Judging by current trends, China will likely add hundreds of thousands of tonnes of green hydrogen production capacity over the next five years, with primary end-uses consisting of conversion into chemicals such as ammonia, methanol, and olefins, as well as vehicle fuel and possibly steel and other metal production. Industry and the research establishment will focus on overcoming key technological barriers in green hydrogen production, storage, and use.
Nigel Rambhujun
Analyst, Hydrogen Research
Rystad Energy
With half of China's power generation coming from coal, ammonia co-firing is an attractive way to decarbonise the power sector in the short term instead of mothballing coal power plants.
However, using green hydrogen or ammonia to decarbonise the power sector will be an expensive option.
The cost of low-carbon ammonia co-firing will depend heavily on the cost of green/blue hydrogen used as a feedstock.

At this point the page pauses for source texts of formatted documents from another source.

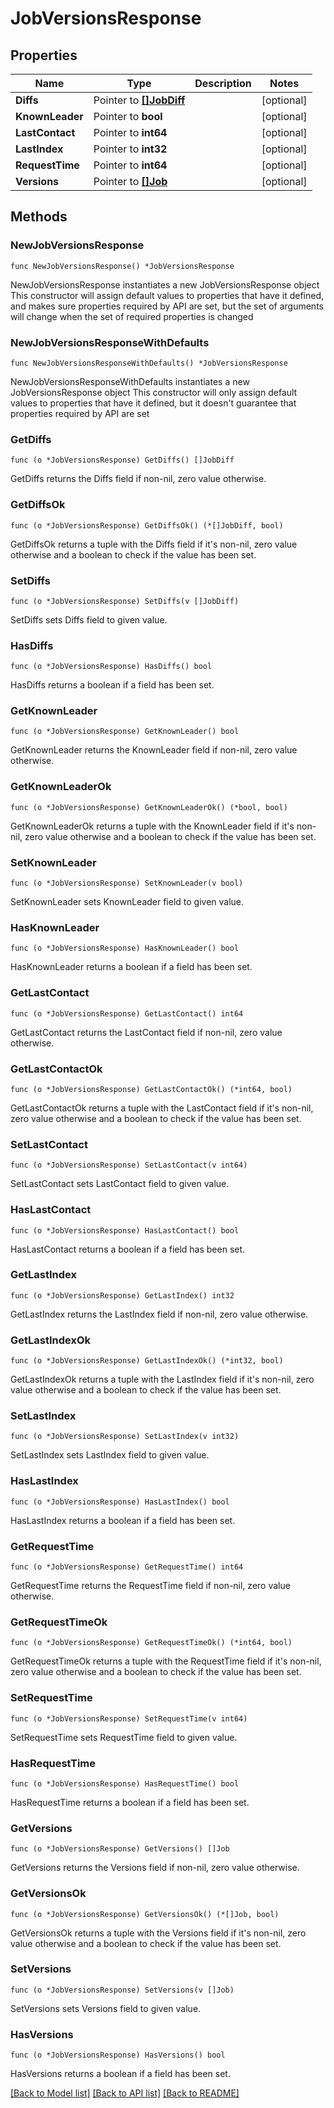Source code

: # JobVersionsResponse

## Properties

Name | Type | Description | Notes
------------ | ------------- | ------------- | -------------
**Diffs** | Pointer to [**[]JobDiff**](JobDiff.md) |  | [optional] 
**KnownLeader** | Pointer to **bool** |  | [optional] 
**LastContact** | Pointer to **int64** |  | [optional] 
**LastIndex** | Pointer to **int32** |  | [optional] 
**RequestTime** | Pointer to **int64** |  | [optional] 
**Versions** | Pointer to [**[]Job**](Job.md) |  | [optional] 

## Methods

### NewJobVersionsResponse

`func NewJobVersionsResponse() *JobVersionsResponse`

NewJobVersionsResponse instantiates a new JobVersionsResponse object
This constructor will assign default values to properties that have it defined,
and makes sure properties required by API are set, but the set of arguments
will change when the set of required properties is changed

### NewJobVersionsResponseWithDefaults

`func NewJobVersionsResponseWithDefaults() *JobVersionsResponse`

NewJobVersionsResponseWithDefaults instantiates a new JobVersionsResponse object
This constructor will only assign default values to properties that have it defined,
but it doesn't guarantee that properties required by API are set

### GetDiffs

`func (o *JobVersionsResponse) GetDiffs() []JobDiff`

GetDiffs returns the Diffs field if non-nil, zero value otherwise.

### GetDiffsOk

`func (o *JobVersionsResponse) GetDiffsOk() (*[]JobDiff, bool)`

GetDiffsOk returns a tuple with the Diffs field if it's non-nil, zero value otherwise
and a boolean to check if the value has been set.

### SetDiffs

`func (o *JobVersionsResponse) SetDiffs(v []JobDiff)`

SetDiffs sets Diffs field to given value.

### HasDiffs

`func (o *JobVersionsResponse) HasDiffs() bool`

HasDiffs returns a boolean if a field has been set.

### GetKnownLeader

`func (o *JobVersionsResponse) GetKnownLeader() bool`

GetKnownLeader returns the KnownLeader field if non-nil, zero value otherwise.

### GetKnownLeaderOk

`func (o *JobVersionsResponse) GetKnownLeaderOk() (*bool, bool)`

GetKnownLeaderOk returns a tuple with the KnownLeader field if it's non-nil, zero value otherwise
and a boolean to check if the value has been set.

### SetKnownLeader

`func (o *JobVersionsResponse) SetKnownLeader(v bool)`

SetKnownLeader sets KnownLeader field to given value.

### HasKnownLeader

`func (o *JobVersionsResponse) HasKnownLeader() bool`

HasKnownLeader returns a boolean if a field has been set.

### GetLastContact

`func (o *JobVersionsResponse) GetLastContact() int64`

GetLastContact returns the LastContact field if non-nil, zero value otherwise.

### GetLastContactOk

`func (o *JobVersionsResponse) GetLastContactOk() (*int64, bool)`

GetLastContactOk returns a tuple with the LastContact field if it's non-nil, zero value otherwise
and a boolean to check if the value has been set.

### SetLastContact

`func (o *JobVersionsResponse) SetLastContact(v int64)`

SetLastContact sets LastContact field to given value.

### HasLastContact

`func (o *JobVersionsResponse) HasLastContact() bool`

HasLastContact returns a boolean if a field has been set.

### GetLastIndex

`func (o *JobVersionsResponse) GetLastIndex() int32`

GetLastIndex returns the LastIndex field if non-nil, zero value otherwise.

### GetLastIndexOk

`func (o *JobVersionsResponse) GetLastIndexOk() (*int32, bool)`

GetLastIndexOk returns a tuple with the LastIndex field if it's non-nil, zero value otherwise
and a boolean to check if the value has been set.

### SetLastIndex

`func (o *JobVersionsResponse) SetLastIndex(v int32)`

SetLastIndex sets LastIndex field to given value.

### HasLastIndex

`func (o *JobVersionsResponse) HasLastIndex() bool`

HasLastIndex returns a boolean if a field has been set.

### GetRequestTime

`func (o *JobVersionsResponse) GetRequestTime() int64`

GetRequestTime returns the RequestTime field if non-nil, zero value otherwise.

### GetRequestTimeOk

`func (o *JobVersionsResponse) GetRequestTimeOk() (*int64, bool)`

GetRequestTimeOk returns a tuple with the RequestTime field if it's non-nil, zero value otherwise
and a boolean to check if the value has been set.

### SetRequestTime

`func (o *JobVersionsResponse) SetRequestTime(v int64)`

SetRequestTime sets RequestTime field to given value.

### HasRequestTime

`func (o *JobVersionsResponse) HasRequestTime() bool`

HasRequestTime returns a boolean if a field has been set.

### GetVersions

`func (o *JobVersionsResponse) GetVersions() []Job`

GetVersions returns the Versions field if non-nil, zero value otherwise.

### GetVersionsOk

`func (o *JobVersionsResponse) GetVersionsOk() (*[]Job, bool)`

GetVersionsOk returns a tuple with the Versions field if it's non-nil, zero value otherwise
and a boolean to check if the value has been set.

### SetVersions

`func (o *JobVersionsResponse) SetVersions(v []Job)`

SetVersions sets Versions field to given value.

### HasVersions

`func (o *JobVersionsResponse) HasVersions() bool`

HasVersions returns a boolean if a field has been set.


[[Back to Model list]](../README.md#documentation-for-models) [[Back to API list]](../README.md#documentation-for-api-endpoints) [[Back to README]](../README.md)


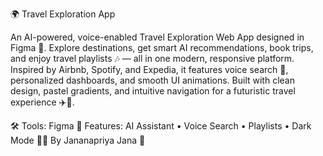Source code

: 🌍 Travel Exploration App

An AI-powered, voice-enabled Travel Exploration Web App designed in Figma 🎨. Explore destinations, get smart AI recommendations, book trips, and enjoy travel playlists 🎶 — all in one modern, responsive platform. Inspired by Airbnb, Spotify, and Expedia, it features voice search 🎤, personalized dashboards, and smooth UI animations. Built with clean design, pastel gradients, and intuitive navigation for a futuristic travel experience ✈️💙.

🛠️ Tools: Figma
📱 Features: AI Assistant • Voice Search • Playlists • Dark Mode
👩‍💻 By Jananapriya Jana 🚀
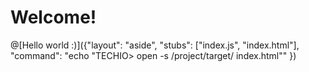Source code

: # Welcome!

@[Hello world :)]({"layout": "aside", "stubs": ["index.js", "index.html"], "command": "echo \"TECHIO> open -s /project/target/ index.html\"" })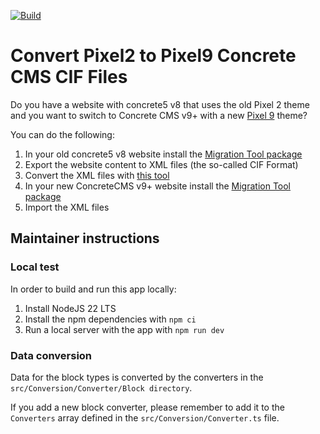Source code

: [![Build](https://github.com/mlocati/pixel2to9/actions/workflows/build.yml/badge.svg)](https://github.com/mlocati/pixel2to9/actions/workflows/build.yml)

# Convert Pixel2 to Pixel9 Concrete CMS CIF Files

Do you have a website with concrete5 v8 that uses the old Pixel 2 theme and you want to switch to Concrete CMS v9+ with a new [Pixel 9](https://market.concretecms.com/products/2140e37d-cf89-11ee-b9df-0a97d4ce16b9) theme?

You can do the following:

1. In your old concrete5 v8 website install the [Migration Tool package](https://github.com/concretecms/addon_migration_tool)
2. Export the website content to XML files (the so-called CIF Format)
3. Convert the XML files with [this tool](https://mlocati.github.io/pixel2to9/)
4. In your new ConcreteCMS v9+ website install the [Migration Tool package](https://github.com/concretecms/migration_tool)
5. Import the XML files


## Maintainer instructions

### Local test

In order to build and run this app locally:

1. Install NodeJS 22 LTS
2. Install the npm dependencies with `npm ci`
3. Run a local server with the app with `npm run dev`

### Data conversion

Data for the block types is converted by the converters in the `src/Conversion/Converter/Block directory`.

If you add a new block converter, please remember to add it to the `Converters` array defined in the `src/Conversion/Converter.ts` file.

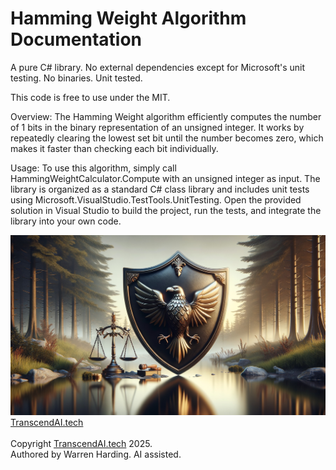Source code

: # Hamming Weight Algorithm Documentation

A pure C# library. No external dependencies except for Microsoft's unit testing. No binaries. Unit tested.

This code is free to use under the MIT.

Overview: The Hamming Weight algorithm efficiently computes the number of 1 bits in the binary representation of an unsigned integer. It works by repeatedly clearing the lowest set bit until the number becomes zero, which makes it faster than checking each bit individually.

Usage: To use this algorithm, simply call HammingWeightCalculator.Compute with an unsigned integer as input. The library is organized as a standard C# class library and includes unit tests using Microsoft.VisualStudio.TestTools.UnitTesting. Open the provided solution in Visual Studio to build the project, run the tests, and integrate the library into your own code.

![AI Image](aiimage.jpg)
[TranscendAI.tech](https://TranscendAI.tech)<br>
<br>
Copyright [TranscendAI.tech](https://TranscendAI.tech) 2025.</br>
Authored by Warren Harding. AI assisted.</br>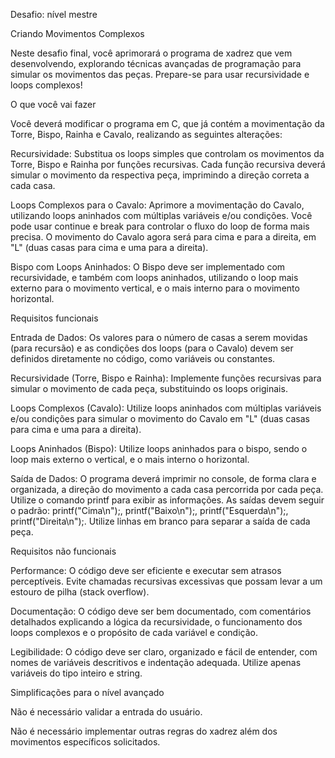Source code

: Desafio: nível mestre

Criando Movimentos Complexos


Neste desafio final, você aprimorará o programa de xadrez que vem desenvolvendo, explorando técnicas avançadas de programação para simular os movimentos das peças. Prepare-se para usar recursividade e loops complexos!


O que você vai fazer


Você deverá modificar o programa em C, que já contém a movimentação da Torre, Bispo, Rainha e Cavalo, realizando as seguintes alterações:

 

Recursividade: Substitua os loops simples que controlam os movimentos da Torre, Bispo e Rainha por funções recursivas. Cada função recursiva deverá simular o movimento da respectiva peça, imprimindo a direção correta a cada casa.
 
Loops Complexos para o Cavalo: Aprimore a movimentação do Cavalo, utilizando loops aninhados com múltiplas variáveis e/ou condições. Você pode usar continue e break para controlar o fluxo do loop de forma mais precisa. O movimento do Cavalo agora será para cima e para a direita, em "L" (duas casas para cima e uma para a direita).
 
Bispo com Loops Aninhados: O Bispo deve ser implementado com recursividade, e também com loops aninhados, utilizando o loop mais externo para o movimento vertical, e o mais interno para o movimento horizontal.

Requisitos funcionais


Entrada de Dados: Os valores para o número de casas a serem movidas (para recursão) e as condições dos loops (para o Cavalo) devem ser definidos diretamente no código, como variáveis ou constantes.
 
Recursividade (Torre, Bispo e Rainha): Implemente funções recursivas para simular o movimento de cada peça, substituindo os loops originais.
 
Loops Complexos (Cavalo): Utilize loops aninhados com múltiplas variáveis e/ou condições para simular o movimento do Cavalo em "L" (duas casas para cima e uma para a direita).
 
Loops Aninhados (Bispo): Utilize loops aninhados para o bispo, sendo o loop mais externo o vertical, e o mais interno o horizontal.
 
Saída de Dados: O programa deverá imprimir no console, de forma clara e organizada, a direção do movimento a cada casa percorrida por cada peça. Utilize o comando printf para exibir as informações. As saídas devem seguir o padrão: printf("Cima\n");, printf("Baixo\n");, printf("Esquerda\n");, printf("Direita\n");. Utilize linhas em branco para separar a saída de cada peça.

Requisitos não funcionais


Performance: O código deve ser eficiente e executar sem atrasos perceptíveis. Evite chamadas recursivas excessivas que possam levar a um estouro de pilha (stack overflow).
 
Documentação: O código deve ser bem documentado, com comentários detalhados explicando a lógica da recursividade, o funcionamento dos loops complexos e o propósito de cada variável e condição.
 
Legibilidade: O código deve ser claro, organizado e fácil de entender, com nomes de variáveis descritivos e indentação adequada. Utilize apenas variáveis do tipo inteiro e string.

Simplificações para o nível avançado


Não é necessário validar a entrada do usuário.
 
Não é necessário implementar outras regras do xadrez além dos movimentos específicos solicitados.
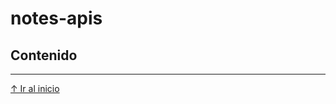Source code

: # notes-apis

## Contenido

---

[↑ Ir al inicio](https://github.com/undefinedschool/notes-apis/#contenido)
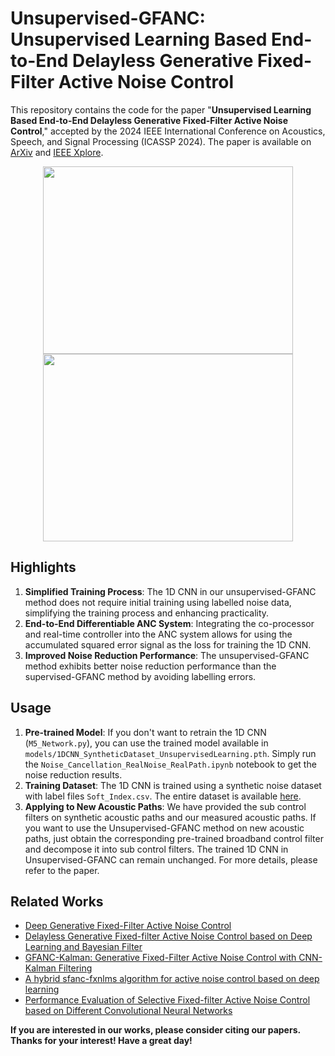# Unsupervised-GFANC: Unsupervised Learning Based End-to-End Delayless Generative Fixed-Filter Active Noise Control

This repository contains the code for the paper "**Unsupervised Learning Based End-to-End Delayless Generative Fixed-Filter Active Noise Control**," accepted by the 2024 IEEE International Conference on Acoustics, Speech, and Signal Processing (ICASSP 2024). The paper is available on [ArXiv](https://arxiv.org/pdf/2402.09460.pdf) and [IEEE Xplore](https://ieeexplore.ieee.org/document/10448277).

<p align="center">
  <img src="https://github.com/Luo-Zhengding/Unsupervised-GFANC/assets/95018034/3a4c1258-2ac4-4078-89df-9a72b43a160e" width="400" height="300">
  <img src="https://github.com/Luo-Zhengding/Unsupervised-GFANC/assets/95018034/05f65a18-b5dd-4286-a9d0-5d1309aa62c8" width="400" height="300">
</p>

## Highlights

1. **Simplified Training Process**: The 1D CNN in our unsupervised-GFANC method does not require initial training using labelled noise data, simplifying the training process and enhancing practicality.
2. **End-to-End Differentiable ANC System**: Integrating the co-processor and real-time controller into the ANC system allows for using the accumulated squared error signal as the loss for training the 1D CNN.
3. **Improved Noise Reduction Performance**: The unsupervised-GFANC method exhibits better noise reduction performance than the supervised-GFANC method by avoiding labelling errors.

## Usage

1. **Pre-trained Model**: If you don't want to retrain the 1D CNN (`M5_Network.py`), you can use the trained model available in `models/1DCNN_SyntheticDataset_UnsupervisedLearning.pth`. Simply run the `Noise_Cancellation_RealNoise_RealPath.ipynb` notebook to get the noise reduction results.
2. **Training Dataset**: The 1D CNN is trained using a synthetic noise dataset with label files `Soft_Index.csv`. The entire dataset is available [here](https://drive.google.com/file/d/1hs7_eHITxL16HeugjQoqYFTs-Cm7J-Tq/view?usp=sharing).
3. **Applying to New Acoustic Paths**: We have provided the sub control filters on synthetic acoustic paths and our measured acoustic paths. If you want to use the Unsupervised-GFANC method on new acoustic paths, just obtain the corresponding pre-trained broadband control filter and decompose it into sub control filters. The trained 1D CNN in Unsupervised-GFANC can remain unchanged. For more details, please refer to the paper.

## Related Works

- [Deep Generative Fixed-Filter Active Noise Control](https://arxiv.org/pdf/2303.05788)
- [Delayless Generative Fixed-filter Active Noise Control based on Deep Learning and Bayesian Filter](https://ieeexplore.ieee.org/document/10339836/)
- [GFANC-Kalman: Generative Fixed-Filter Active Noise Control with CNN-Kalman Filtering](https://ieeexplore.ieee.org/document/10323505)
- [A hybrid sfanc-fxnlms algorithm for active noise control based on deep learning](https://arxiv.org/pdf/2208.08082)
- [Performance Evaluation of Selective Fixed-filter Active Noise Control based on Different Convolutional Neural Networks](https://arxiv.org/pdf/2208.08440)

**If you are interested in our works, please consider citing our papers. Thanks for your interest! Have a great day!**
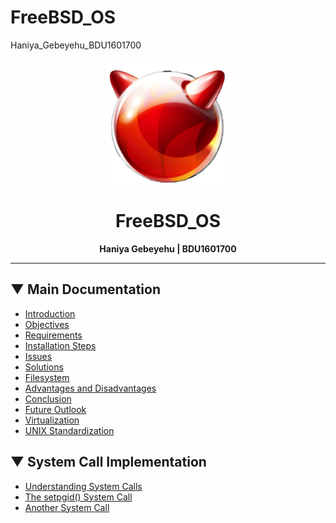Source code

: # FreeBSD_OS
 Haniya_Gebeyehu_BDU1601700
<p align="center">
  <img src="logo.png" alt="FreeBSD_OS Logo" width="200"/>
</p>

<h1 align="center">FreeBSD_OS</h1>

<p align="center">
  <strong>Haniya Gebeyehu | BDU1601700</strong>
</p>

---

## ▼ Main Documentation

- [Introduction](#introduction)
- [Objectives](#objectives)
- [Requirements](#requirements)
- [Installation Steps](#installation-steps)
- [Issues](#issues)
- [Solutions](#solutions)
- [Filesystem](#filesystem)
- [Advantages and Disadvantages](#advantages-and-disadvantages)
- [Conclusion](#conclusion)
- [Future Outlook](#future-outlook)
- [Virtualization](#virtualization)
- [UNIX Standardization](#unix-standardization)

## ▼ System Call Implementation

- [Understanding System Calls](#understanding-system-calls)
- [The setpgid() System Call](#the-setpgid-system-call)
- [Another System Call](#another-system-call)
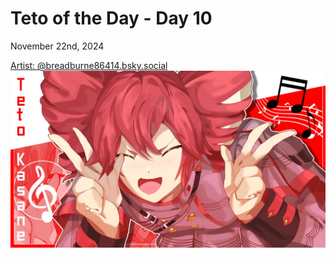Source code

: # Teto of the Day - Day 10
<div class="post-date">November 22nd, 2024</div>


[Artist: @breadburne86414.bsky.social](https://bsky.app/profile/breadburne86414.bsky.social/post/3lbhxsryrwk25)
![Kasane Teto Art](/totd/DAY_10.jpg)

Assuming a hydrogen price of $5 per kilogram, equivalent to an ammonia price of $1,000 per tonne, Rystad Energy estimates that the LCOE of a 10% ammonia blend will be around 50% higher than the LCOE from coal generation alone.
Most of the costs associated with green hydrogen come from the electrolyser stacks' capital expenditure, which has been going down in China due to strong domestic competition amongst original equipment manufacturers. Potential savings from green hydrogen adoption will depend on domestic and international policies, such as the Carbon Border Adjustment Mechanism in Europe, where companies with higher emissions will face added costs.
Companies like Xinjiang Goldwind Science & Technology Co. Ltd. and Envision Energy Co. Ltd. are leading the way in developing export-scale green hydrogen projects due to their vertical integration of renewable energy infrastructure. General hurdles in the industry will be retrofitting power plants to run on hydrogen/ammonia. So far, no large-scale trial for ammonia cofiring has been completed in China, whilst Japan has already completed a successful trial at a co-firing rate of 20% ammonia.
Transporting the hydrogen or ammonia from the production plants (mainly Inner Mongolia) to the power plants will be an infrastructure challenge. China is currently building hundreds of kilometres of hydrogen-specific pipelines to transport hydrogen to demand centres.
China plans to introduce 10% co-firing of biomass and green ammonia at coal-fired power plants to halve emissions compared with 2023 levels, but it will take time to retrofit or accommodate the new co-firing technology.